Task instructions
Each line from the one that contains "We also include" to the end of the material must be quoted exactly; include both end lines and nothing else.
---
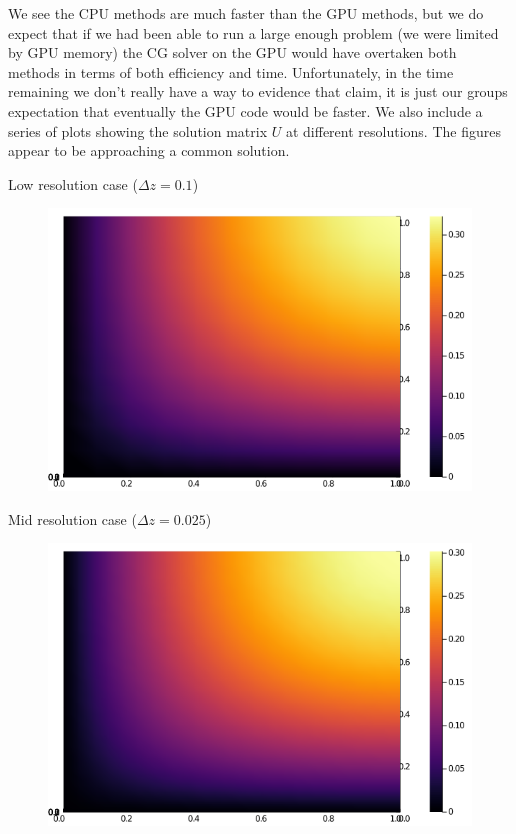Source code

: \documentclass[11pt]{article}
\begin{document}
	We see the CPU methods are much faster than the GPU methods, but we do expect that if we had been able to run a large enough problem (we were limited by GPU memory) the CG solver on the GPU would have overtaken both methods in terms of both efficiency and time. Unfortunately, in the time remaining we don't really have a way to evidence that claim, it is just our groups expectation that eventually the GPU code would be faster.
	\newline\indent
	We also include a series of plots showing the solution matrix $ U $ at different resolutions. The figures appear to be approaching a common solution.

	\newpage
	\begin{center}
		Low resolution case ($ \Delta z = 0.1 $)
		\begin{figure}[hbt!]
		\centering
		    \includegraphics[scale=0.4]{2D_low_res.png}
		\end{figure}
	\end{center}
	\begin{center}
		Mid resolution case ($ \Delta z = 0.025 $)
		\begin{figure}[hbt!]
		\centering
		    \includegraphics[scale=0.4]{2D_mid_res.png}
		\end{figure}
	\end{center}
\end{document}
---
Solution for this problem
	We also include a series of plots showing the solution matrix $ U $ at different resolutions. The figures appear to be approaching a common solution.

	\newpage
	\begin{center}
		Low resolution case ($ \Delta z = 0.1 $)
		\begin{figure}[hbt!]
		\centering
		    \includegraphics[scale=0.4]{2D_low_res.png}
		\end{figure}
	\end{center}
	\begin{center}
		Mid resolution case ($ \Delta z = 0.025 $)
		\begin{figure}[hbt!]
		\centering
		    \includegraphics[scale=0.4]{2D_mid_res.png}
		\end{figure}
	\end{center}
\end{document}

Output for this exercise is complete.